** Opening DATA SUPPLIED block **
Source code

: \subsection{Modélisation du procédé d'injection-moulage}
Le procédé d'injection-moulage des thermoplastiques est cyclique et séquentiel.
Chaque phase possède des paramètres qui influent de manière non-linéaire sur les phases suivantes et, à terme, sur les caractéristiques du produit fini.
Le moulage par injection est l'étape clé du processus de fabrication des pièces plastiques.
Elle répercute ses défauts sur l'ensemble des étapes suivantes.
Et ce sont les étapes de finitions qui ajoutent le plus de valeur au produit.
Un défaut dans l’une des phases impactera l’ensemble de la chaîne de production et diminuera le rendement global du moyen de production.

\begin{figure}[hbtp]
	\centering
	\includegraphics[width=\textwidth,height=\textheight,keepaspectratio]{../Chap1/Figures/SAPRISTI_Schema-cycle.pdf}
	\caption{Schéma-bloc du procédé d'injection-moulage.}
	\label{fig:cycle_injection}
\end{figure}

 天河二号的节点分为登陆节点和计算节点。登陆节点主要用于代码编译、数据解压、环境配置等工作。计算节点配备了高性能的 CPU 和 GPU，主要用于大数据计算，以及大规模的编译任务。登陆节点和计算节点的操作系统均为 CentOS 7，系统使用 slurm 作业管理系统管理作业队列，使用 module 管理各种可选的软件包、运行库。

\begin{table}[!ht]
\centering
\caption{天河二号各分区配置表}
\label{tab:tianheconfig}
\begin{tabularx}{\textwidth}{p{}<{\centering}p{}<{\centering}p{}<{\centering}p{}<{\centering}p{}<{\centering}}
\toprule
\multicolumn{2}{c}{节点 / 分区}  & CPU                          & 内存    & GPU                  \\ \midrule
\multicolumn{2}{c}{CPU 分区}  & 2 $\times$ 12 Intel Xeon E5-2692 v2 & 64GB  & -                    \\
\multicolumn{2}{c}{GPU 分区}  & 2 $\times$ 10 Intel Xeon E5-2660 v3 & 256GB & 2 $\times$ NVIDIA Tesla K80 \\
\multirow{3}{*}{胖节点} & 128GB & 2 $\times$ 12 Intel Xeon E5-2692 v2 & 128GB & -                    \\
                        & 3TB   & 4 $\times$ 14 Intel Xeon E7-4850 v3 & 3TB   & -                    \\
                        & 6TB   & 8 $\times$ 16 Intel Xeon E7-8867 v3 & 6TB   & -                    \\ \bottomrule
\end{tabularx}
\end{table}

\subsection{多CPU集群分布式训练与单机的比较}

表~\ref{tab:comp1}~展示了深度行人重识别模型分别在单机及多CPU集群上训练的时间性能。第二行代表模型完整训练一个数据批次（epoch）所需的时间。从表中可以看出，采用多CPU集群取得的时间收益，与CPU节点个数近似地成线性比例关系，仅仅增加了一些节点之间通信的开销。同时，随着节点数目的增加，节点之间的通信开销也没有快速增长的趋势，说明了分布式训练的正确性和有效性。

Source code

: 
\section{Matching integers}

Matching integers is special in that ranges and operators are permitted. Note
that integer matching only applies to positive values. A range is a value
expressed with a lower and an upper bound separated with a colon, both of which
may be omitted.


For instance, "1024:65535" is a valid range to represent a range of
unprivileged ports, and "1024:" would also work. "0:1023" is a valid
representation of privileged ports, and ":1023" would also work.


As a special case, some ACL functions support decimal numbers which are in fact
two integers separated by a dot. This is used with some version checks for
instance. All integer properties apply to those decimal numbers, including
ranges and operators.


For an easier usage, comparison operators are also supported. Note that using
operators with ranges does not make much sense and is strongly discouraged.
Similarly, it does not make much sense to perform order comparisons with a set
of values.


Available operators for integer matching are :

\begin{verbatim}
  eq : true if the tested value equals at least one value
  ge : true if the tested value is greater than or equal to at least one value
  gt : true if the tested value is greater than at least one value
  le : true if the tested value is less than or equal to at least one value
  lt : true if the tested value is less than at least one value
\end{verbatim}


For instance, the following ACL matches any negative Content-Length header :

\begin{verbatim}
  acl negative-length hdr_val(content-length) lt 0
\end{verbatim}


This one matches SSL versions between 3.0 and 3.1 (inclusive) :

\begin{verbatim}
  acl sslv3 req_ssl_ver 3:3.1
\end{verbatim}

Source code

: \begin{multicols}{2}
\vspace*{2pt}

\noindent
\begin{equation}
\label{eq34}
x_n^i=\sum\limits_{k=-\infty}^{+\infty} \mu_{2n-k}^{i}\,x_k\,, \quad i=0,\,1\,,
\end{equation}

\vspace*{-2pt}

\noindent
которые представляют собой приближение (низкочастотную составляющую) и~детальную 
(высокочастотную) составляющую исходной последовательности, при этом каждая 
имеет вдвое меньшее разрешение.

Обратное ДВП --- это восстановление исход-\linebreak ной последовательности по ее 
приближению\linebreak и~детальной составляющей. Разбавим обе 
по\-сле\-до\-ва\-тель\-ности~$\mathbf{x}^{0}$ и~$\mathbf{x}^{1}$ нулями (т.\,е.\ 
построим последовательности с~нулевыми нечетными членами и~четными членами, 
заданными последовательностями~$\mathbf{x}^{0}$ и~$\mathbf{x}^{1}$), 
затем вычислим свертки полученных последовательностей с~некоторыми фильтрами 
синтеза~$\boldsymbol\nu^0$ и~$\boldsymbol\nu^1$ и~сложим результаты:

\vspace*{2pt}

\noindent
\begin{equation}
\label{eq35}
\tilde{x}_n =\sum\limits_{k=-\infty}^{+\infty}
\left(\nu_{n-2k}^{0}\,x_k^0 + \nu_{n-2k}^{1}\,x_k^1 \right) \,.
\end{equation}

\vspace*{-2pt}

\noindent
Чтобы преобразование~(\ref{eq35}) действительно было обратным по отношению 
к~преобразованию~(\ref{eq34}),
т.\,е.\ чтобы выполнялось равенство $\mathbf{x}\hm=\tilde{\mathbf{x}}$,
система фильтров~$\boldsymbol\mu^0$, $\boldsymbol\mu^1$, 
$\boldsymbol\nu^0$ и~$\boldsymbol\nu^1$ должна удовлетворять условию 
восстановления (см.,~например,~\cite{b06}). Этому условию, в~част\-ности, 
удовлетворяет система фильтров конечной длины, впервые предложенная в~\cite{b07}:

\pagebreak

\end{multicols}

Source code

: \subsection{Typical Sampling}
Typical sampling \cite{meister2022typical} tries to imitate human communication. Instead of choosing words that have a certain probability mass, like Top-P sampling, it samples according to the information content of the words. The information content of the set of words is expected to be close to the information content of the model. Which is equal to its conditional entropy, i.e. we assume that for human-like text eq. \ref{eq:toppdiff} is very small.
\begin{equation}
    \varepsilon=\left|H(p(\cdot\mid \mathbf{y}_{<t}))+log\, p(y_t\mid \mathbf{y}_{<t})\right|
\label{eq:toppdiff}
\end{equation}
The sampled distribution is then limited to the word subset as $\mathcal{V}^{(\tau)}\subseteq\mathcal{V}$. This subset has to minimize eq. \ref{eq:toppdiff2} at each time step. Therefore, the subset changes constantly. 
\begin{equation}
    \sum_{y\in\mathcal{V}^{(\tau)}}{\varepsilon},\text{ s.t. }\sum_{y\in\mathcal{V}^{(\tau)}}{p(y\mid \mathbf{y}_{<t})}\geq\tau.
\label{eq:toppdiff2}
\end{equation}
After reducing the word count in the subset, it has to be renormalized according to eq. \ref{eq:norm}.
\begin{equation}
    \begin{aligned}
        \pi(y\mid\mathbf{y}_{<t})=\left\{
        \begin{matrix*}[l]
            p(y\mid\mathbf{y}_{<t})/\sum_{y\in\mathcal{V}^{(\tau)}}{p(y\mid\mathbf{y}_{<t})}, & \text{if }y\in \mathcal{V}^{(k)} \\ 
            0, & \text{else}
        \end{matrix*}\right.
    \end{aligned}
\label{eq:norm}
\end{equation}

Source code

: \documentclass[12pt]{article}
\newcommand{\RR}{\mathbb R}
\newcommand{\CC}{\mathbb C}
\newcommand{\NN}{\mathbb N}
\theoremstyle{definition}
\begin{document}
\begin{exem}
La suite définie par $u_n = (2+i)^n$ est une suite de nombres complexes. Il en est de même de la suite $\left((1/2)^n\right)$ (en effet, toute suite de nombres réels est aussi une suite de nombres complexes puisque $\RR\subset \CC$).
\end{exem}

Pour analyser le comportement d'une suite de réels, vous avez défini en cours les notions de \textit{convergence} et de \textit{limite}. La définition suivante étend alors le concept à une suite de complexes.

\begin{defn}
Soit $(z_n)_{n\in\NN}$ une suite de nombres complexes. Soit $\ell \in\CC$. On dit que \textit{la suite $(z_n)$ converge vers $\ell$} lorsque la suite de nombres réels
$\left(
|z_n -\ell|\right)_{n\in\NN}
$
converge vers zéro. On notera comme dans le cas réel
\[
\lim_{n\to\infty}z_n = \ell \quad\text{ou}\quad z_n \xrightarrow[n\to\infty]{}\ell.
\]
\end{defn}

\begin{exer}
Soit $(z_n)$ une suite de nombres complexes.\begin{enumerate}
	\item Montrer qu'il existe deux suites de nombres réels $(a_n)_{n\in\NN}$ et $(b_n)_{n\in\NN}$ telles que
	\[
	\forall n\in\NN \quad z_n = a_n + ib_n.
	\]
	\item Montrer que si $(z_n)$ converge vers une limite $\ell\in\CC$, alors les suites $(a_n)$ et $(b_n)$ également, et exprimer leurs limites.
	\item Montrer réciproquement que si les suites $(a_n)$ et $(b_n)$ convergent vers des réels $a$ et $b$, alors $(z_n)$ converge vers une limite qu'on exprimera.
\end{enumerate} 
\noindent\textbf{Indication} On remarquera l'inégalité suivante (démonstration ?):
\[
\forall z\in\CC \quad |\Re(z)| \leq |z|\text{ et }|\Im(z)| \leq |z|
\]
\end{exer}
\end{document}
** Closing DATA SUPPLIED block **
§ **PROBLEM REQUIREMENTS**: Starting at the first line of the listing, retype every line up to and including the one with "Chaque phase possède".

§ **TASK OUTPUT**:
Source code

: \subsection{Modélisation du procédé d'injection-moulage}
Le procédé d'injection-moulage des thermoplastiques est cyclique et séquentiel.
Chaque phase possède des paramètres qui influent de manière non-linéaire sur les phases suivantes et, à terme, sur les caractéristiques du produit fini.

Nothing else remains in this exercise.